Perfekte Hautpflege, typgerechtes Make-up sowie Styling sind seine Profession

Gründer des Lippenstiftmuseums in Berlin, ehemaliger Chef-Visagist bei "Yves Saint Laurent" und "Charles of the Ritz" arbeitete in New York, London und Paris, wurde mehrfach geehrt, z.B. mit dem Cosmetic Oscar, der Goldenen Maske und den Verdienstorden der Bundesrepublik Deutschland und des Landes Berlin.

Heute berät er Stars und Prominente aus Showbiz, Politik und Wirtschaft, aber auch alle Frauen und Männer, die von seiner Erfahrung profitieren möchten. Internationales Ansehen genießen seine Camouflage-Methode sowie seine Pflege-, Make-up- und Parfümlinie »Cosmetic de Luxe«.

Als Gründer des Lippenstiftmuseums in Berlin weiß René Koch alles rund um den Lippenstift.

Über 250 Exponate hat René Koch im Laufe seines Lebens bereits gesammelt. Begonnen hat diese Leidenschaft während seiner Karriere als Visagist bei "Charles of the Ritz" und "Yves Saint Laurent Beauté". Dort konnte er einzelne, inzwischen seltene Lippenstifte der beiden Marken vor dem Vergessen retten. "Später kamen andere, wie von Dior und Chanel hinzu", erzählt René Koch. Der Visagist wollte diese wahren Schmuckstücke für die Nachwelt aufbewahren.
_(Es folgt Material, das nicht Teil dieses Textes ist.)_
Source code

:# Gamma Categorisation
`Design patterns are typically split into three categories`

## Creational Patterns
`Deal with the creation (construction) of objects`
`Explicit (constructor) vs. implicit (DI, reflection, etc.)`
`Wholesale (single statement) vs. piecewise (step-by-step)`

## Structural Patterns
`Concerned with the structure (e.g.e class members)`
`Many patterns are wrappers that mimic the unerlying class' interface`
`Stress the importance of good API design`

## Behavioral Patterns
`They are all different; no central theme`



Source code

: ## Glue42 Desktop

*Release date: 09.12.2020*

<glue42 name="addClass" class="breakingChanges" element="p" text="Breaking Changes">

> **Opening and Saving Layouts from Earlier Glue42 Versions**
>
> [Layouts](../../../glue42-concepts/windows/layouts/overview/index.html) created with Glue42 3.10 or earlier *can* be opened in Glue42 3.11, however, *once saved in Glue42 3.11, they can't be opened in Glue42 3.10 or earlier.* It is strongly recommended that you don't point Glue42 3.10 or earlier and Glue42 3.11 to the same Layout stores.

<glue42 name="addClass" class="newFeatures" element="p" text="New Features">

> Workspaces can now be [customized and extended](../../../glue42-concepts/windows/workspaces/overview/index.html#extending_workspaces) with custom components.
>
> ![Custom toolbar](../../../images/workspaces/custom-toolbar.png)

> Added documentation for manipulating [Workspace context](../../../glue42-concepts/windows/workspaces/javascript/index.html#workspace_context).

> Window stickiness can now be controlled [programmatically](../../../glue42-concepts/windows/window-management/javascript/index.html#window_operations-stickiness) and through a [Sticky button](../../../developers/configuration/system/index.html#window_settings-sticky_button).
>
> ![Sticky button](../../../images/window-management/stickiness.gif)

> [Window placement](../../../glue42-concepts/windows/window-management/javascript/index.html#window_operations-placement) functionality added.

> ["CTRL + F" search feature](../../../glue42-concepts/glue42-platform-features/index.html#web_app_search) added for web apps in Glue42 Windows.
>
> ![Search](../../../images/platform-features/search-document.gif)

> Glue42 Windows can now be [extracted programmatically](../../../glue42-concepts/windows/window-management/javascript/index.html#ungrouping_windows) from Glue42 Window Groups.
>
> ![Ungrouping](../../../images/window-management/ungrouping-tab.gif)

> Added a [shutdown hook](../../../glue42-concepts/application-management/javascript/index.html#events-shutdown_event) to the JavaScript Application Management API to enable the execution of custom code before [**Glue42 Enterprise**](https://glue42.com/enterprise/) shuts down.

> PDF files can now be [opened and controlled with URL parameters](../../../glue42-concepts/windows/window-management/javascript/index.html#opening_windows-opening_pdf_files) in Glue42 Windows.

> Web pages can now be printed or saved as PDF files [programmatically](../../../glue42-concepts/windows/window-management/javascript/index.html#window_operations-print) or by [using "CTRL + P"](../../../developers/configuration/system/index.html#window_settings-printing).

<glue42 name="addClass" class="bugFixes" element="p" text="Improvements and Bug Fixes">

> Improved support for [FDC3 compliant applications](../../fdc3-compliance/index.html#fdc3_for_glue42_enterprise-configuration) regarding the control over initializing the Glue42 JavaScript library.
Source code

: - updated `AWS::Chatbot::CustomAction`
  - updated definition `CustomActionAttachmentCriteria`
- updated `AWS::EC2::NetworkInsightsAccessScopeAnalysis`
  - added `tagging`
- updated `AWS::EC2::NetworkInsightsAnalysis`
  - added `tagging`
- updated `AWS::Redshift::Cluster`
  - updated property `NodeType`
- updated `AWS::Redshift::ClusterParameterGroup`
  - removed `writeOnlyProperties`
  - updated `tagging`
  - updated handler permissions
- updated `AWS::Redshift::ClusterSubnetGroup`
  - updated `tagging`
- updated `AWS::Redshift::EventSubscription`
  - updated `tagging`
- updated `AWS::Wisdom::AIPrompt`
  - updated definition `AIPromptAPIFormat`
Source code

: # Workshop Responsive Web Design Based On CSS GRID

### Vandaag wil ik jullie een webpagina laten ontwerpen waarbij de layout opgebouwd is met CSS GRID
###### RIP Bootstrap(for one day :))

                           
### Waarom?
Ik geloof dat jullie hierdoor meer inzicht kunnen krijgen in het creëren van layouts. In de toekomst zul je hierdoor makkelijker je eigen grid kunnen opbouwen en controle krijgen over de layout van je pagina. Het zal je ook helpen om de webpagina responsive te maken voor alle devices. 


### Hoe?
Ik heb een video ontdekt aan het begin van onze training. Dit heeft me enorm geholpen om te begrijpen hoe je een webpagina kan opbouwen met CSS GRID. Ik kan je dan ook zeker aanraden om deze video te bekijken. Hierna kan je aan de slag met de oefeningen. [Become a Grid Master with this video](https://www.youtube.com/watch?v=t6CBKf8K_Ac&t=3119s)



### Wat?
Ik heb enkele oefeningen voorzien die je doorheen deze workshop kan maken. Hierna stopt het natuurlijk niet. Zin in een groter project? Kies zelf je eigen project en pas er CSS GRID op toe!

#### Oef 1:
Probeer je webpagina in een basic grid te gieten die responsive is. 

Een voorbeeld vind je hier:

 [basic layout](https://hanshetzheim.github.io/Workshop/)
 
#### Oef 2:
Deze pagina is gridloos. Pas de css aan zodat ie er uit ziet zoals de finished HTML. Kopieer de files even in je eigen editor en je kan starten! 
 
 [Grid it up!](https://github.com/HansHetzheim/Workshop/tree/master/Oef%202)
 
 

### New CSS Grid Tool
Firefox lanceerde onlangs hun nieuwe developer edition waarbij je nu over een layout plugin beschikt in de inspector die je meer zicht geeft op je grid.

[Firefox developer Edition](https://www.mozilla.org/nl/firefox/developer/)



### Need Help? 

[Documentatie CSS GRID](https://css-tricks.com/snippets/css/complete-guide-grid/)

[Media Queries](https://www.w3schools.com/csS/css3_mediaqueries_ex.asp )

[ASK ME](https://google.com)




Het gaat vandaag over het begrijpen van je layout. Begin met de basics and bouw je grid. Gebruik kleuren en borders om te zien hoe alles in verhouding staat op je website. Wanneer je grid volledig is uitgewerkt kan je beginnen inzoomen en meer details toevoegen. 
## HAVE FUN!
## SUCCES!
Neben Lippenstiften aus über 100 Jahren stellt der Wahl-Berliner Puderdöschen und komplett ausgestattete Handtaschen mit extra Fächern für Lippenstift, Makeup und Zigaretten aus. Seine enge Freundin Hildegard Knef hat sogar eine eigene Vitrine bekommen, denn sie war eine langjährige Stammkundin, der René Koch als Visagist zu noch strahlenderer Schönheit verhalf. Dazu kommen über 125 Kussabdrücke mit Autogrammen von Prominenten, die er schminkte - darunter zum Beispiel Mireille Mathieu, Brigitte Nielsen und Bonnie Tyler.

Seine wertvollsten Exponate sind aber zwei Lippenstifte: "Einer davon mit Brillanten, Diamanten und schwarzen Saphiren in Emaillehülse aus den 20er Jahren", schwärmt René Koch. Das Stück im Art-Deco-Look ist ungefähr 1.500 Euro wert. Der zweite ist ein Lippenstift mit integrierter Puderdose und Spieluhr im Wert von circa 750 Euro.

Die Schätze findet der Beauty-Experte auf Auktionen, im Internet oder bekommt sie sogar geschenkt. "Als Sammler sind drei Dinge wichtig: Reichlich Zeit zum Suchen, etwas Geld zu Kaufen und viel Glück", erklärt der Museumsgründer. Anfangs hatte er gar nicht vor, seine Stücke auszustellen. "Die Sammlung war eigentlich nur für mich gedacht und nicht für andere" betont der Visagist.

Dennoch gründete er sein Lippenstiftmuseum im Oktober 2008 in einer ruhigen Wohnstraße in Berlin-Wilmersdorf. Auf Anfrage bietet René Koch seitdem Führungen durch seine Räume an. "Die meisten Besucher sind dabei selbstverständlich Frauen, doch auch Männer kommen ins Museum", und wenn sie hier herausgehen, dann sagen sie auch: "Das war toll!", erzählt René Koch lächelnd.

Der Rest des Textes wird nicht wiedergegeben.